What the task asks: An exact copy of all the data is required.

[Source texts of formatted documents]
================
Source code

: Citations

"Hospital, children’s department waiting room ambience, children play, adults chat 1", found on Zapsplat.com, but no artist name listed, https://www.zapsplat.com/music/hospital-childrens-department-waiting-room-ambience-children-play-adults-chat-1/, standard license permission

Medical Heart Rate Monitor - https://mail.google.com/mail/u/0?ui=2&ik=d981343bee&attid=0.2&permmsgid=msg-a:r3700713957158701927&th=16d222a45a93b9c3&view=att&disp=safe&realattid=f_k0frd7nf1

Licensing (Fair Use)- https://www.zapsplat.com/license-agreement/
================
Solution to this exercise:
Source code

: Citations

"Hospital, children’s department waiting room ambience, children play, adults chat 1", found on Zapsplat.com, but no artist name listed, https://www.zapsplat.com/music/hospital-childrens-department-waiting-room-ambience-children-play-adults-chat-1/, standard license permission

Medical Heart Rate Monitor - https://mail.google.com/mail/u/0?ui=2&ik=d981343bee&attid=0.2&permmsgid=msg-a:r3700713957158701927&th=16d222a45a93b9c3&view=att&disp=safe&realattid=f_k0frd7nf1

Licensing (Fair Use)- https://www.zapsplat.com/license-agreement/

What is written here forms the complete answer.